John discussed the issues that families consider when they are making the very important decisions necessary as they consider the life of their son or daughter after they are gone. Having financial security through a protected trust, or having a RDSP which will allow for extra funding to meet disability and lifestyle related costs will have a tremendous impact on the quality of life of an adult with an intellectual disability when the parent is no longer available to provide for needs not met by the system. The pre election campaign of Disability Matters Vote:2016 raised awareness of the situation of adults who live their lives on the provincial Employment and Income Assistance program, an income well below the poverty line. Any parent who is able to make this provision for their son or daughter will want to do so, with someone appointed who understands their wishes, and the needs of their son or daughter, so that the funds are used in the best possible way.
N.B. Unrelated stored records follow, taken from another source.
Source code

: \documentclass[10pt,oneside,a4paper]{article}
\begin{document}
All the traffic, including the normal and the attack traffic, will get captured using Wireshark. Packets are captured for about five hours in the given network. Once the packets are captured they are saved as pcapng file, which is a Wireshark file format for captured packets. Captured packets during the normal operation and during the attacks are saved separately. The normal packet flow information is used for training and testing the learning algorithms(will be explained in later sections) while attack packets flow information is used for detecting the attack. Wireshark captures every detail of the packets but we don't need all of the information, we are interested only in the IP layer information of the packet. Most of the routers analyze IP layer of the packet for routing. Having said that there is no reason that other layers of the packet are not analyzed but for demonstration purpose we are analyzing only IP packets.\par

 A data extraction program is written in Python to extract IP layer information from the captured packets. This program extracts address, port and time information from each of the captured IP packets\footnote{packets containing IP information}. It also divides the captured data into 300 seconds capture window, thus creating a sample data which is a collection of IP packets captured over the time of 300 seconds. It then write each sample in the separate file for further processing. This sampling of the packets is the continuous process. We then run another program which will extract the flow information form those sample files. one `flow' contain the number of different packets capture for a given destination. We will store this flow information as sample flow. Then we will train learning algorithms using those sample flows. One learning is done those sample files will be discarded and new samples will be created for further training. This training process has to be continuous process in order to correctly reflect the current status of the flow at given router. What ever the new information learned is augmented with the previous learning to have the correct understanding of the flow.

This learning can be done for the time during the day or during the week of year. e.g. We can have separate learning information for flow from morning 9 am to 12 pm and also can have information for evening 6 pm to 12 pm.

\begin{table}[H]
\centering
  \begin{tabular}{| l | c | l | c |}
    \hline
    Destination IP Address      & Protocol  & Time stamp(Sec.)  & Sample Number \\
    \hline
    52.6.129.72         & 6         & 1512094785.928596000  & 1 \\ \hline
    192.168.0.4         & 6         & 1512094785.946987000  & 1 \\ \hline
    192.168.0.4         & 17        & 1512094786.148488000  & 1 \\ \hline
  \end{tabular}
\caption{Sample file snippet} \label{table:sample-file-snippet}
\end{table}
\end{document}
Suzanne described the process involved in establishing an RDSP, which can be done at any financial institution. Contributions can be made by the individual, a family member or friend – anyone who is authorized by the holder of the plan. The fact is that for most individuals with an intellectual disability, some help will be required in learning about the RDSP, how to apply and how to contribute. Families or agency staff are most often the helpers who work with individuals in applying for the disability tax credit and then opening an RDSP.
The critical ingredient for sound future planning – whether it be preparing the right will or estate plan, or opening an RDSP, is having a support network around a vulnerable individual. It takes a support network of family and friends to help aging parents plan for the future of their son or daughter, and then to be the same friends and family who become the network around that vulnerable individual as they move forward after the loss of parents. It takes a support network of friends and family to assist an individual to plan for a future that includes all the hopes and dreams of a unique individual who will one day live in a community which does not include his parents. This support network may be involved in looking at different housing options, ways of ensuring that finances are managed appropriately, that personal choices are respected, that employment and community engagement options are explored, and that personal support and safety needs are met.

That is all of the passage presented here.